The proposals in outline include:

· Weekly recycling collection in boxes and bags with an enhancement to include additional mixed plastic materials.

· Weekly food waste collection on recycling vehicles.

· Fortnightly charge for garden waste collection offered to 100% of the district, with a charge of £35 per annum.

· Fortnightly non-recycled waste collection in black bags.

· A project to investigate depot options.

The new proposals include a significant extension to the range of materials that the Council intend to add to its kerbside recycling collections including nearly all types of plastics with only the exception of black plastic. The collection of food waste will also be made available to more households and not just those on the current garden waste collection rounds which only covers 60% of the district at the moment. Removing food waste from the material that goes to landfill will be handled through a new sealed 23 litre caddy system. This has been designed to be vermin-proof, and should at the same time reduce the incidence of bags being ripped open by wildlife and domestic animals which has been an issue particularly in rural and coastal hotspots.

Garden waste collection will now be offered to the whole of the district at a charge of £35 per annum which will contribute to the additional cost the service will face in implementing not only an extension of the garden waste service but all the other changes being proposed. Torridge is the only authority in Devon which still collects black bag waste on a weekly basis, which research and evidence suggests has a restraining effect on the level of recycling. The planned changes to a fortnightly black bag collection, while at the same time extending the range of plastics collected, and enhancing food waste and garden waste collections, are expected to have a positive effect on recycling rates, reducing the amount of waste that ends up in expensive and environmentally damaging landfill.

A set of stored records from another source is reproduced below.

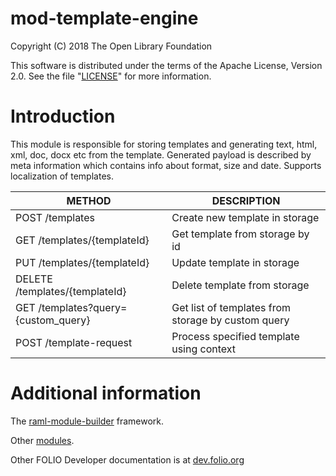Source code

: # mod-template-engine

Copyright (C) 2018 The Open Library Foundation

This software is distributed under the terms of the Apache License,
Version 2.0. See the file "[LICENSE](LICENSE)" for more information.

# Introduction

This module is responsible for storing templates and generating
text, html, xml, doc, docx etc from the template.
Generated payload is described by meta information which contains info
about format, size and date. Supports localization of templates.

| METHOD                             | DESCRIPTION                                        |
|------------------------------------|----------------------------------------------------|
| POST /templates                     | Create new template in storage                     |
| GET /templates/{templateId}         | Get template from storage by id                    |
| PUT /templates/{templateId}         | Update template in storage                         |
| DELETE /templates/{templateId}      | Delete template from storage                       |
| GET /templates?query={custom_query} | Get list of templates from storage by custom query |
| POST /template-request              | Process specified template using context           |


# Additional information

The [raml-module-builder](https://github.com/folio-org/raml-module-builder) framework.

Other [modules](https://dev.folio.org/source-code/#server-side).

Other FOLIO Developer documentation is at [dev.folio.org](https://dev.folio.org/)
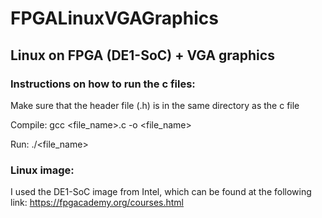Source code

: # FPGALinuxVGAGraphics
## Linux on FPGA (DE1-SoC) + VGA graphics 

<h3>Instructions on how to run the c files:</h3> 

Make sure that the header file (.h) is in the same directory as the c file

Compile:
gcc <file_name>.c -o <file_name>

Run:
./<file_name>

 <h3>Linux image:</h3>

 I used the DE1-SoC image from Intel, which can be found at the following link: https://fpgacademy.org/courses.html

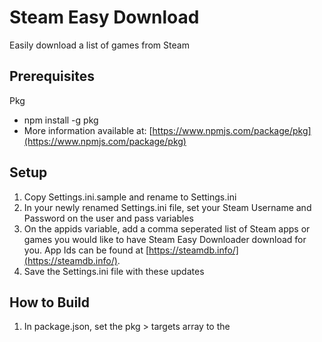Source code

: # Steam Easy Download
Easily download a list of games from Steam

## Prerequisites
Pkg
- npm install -g pkg
- More information available at: [https://www.npmjs.com/package/pkg](https://www.npmjs.com/package/pkg)

## Setup
1. Copy Settings.ini.sample and rename to Settings.ini
2. In your newly renamed Settings.ini file, set your Steam Username and Password on the user and pass variables
3. On the appids variable, add a comma seperated list of Steam apps or games you would like to have Steam Easy Downloader download for you. App Ids can be found at [https://steamdb.info/](https://steamdb.info/).
4. Save the Settings.ini file with these updates

## How to Build
1. In package.json, set the pkg > targets array to the 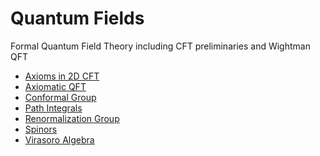 <!-- generated by markdown-notes-tree -->

# Quantum Fields

<!-- optional markdown-notes-tree directory description starts here -->
Formal Quantum Field Theory including CFT preliminaries and Wightman QFT
<!-- optional markdown-notes-tree directory description ends here -->

- [Axioms in 2D CFT](2D_CFT_Axioms.md)
- [Axiomatic QFT](Axiomatic_QFT.md)
- [Conformal Group](Conformal_Group.md)
- [Path Integrals](Path_Integrals.md)
- [Renormalization Group](Renormalization_Group.md)
- [Spinors](Spinors.md)
- [Virasoro Algebra](Virasoro_Algebra.md)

Councillor James Morrish – Deputy Leader and Lead Member for Waste and Recycling said:

The Council has thought carefully about the need to recycle more and extend the range of services we offer to as wide a group of customers as possible. At the same time in a large sparsely populated rural district such as ours, the cost of providing services is always going to be a more significant factor then that faced by Councils in more urban areas. However the proposed changes offer a balanced approach to extending the range of services we provide geographically, offering more opportunities to recycle, while limiting the impact of cost to a small charge per year for garden waste where people choose to receive this service. It is a comprehensive package that will deliver a better outcome for the environment which I hope residents will choose to support when we consult on the changes. We will now be asking people to help us fine tune these arrangements through a programme of consultation”

Anybody with a view on the changes can add their comments online at or pick up a leaflet from Council reception points. The consultation will run until 31st March 2017.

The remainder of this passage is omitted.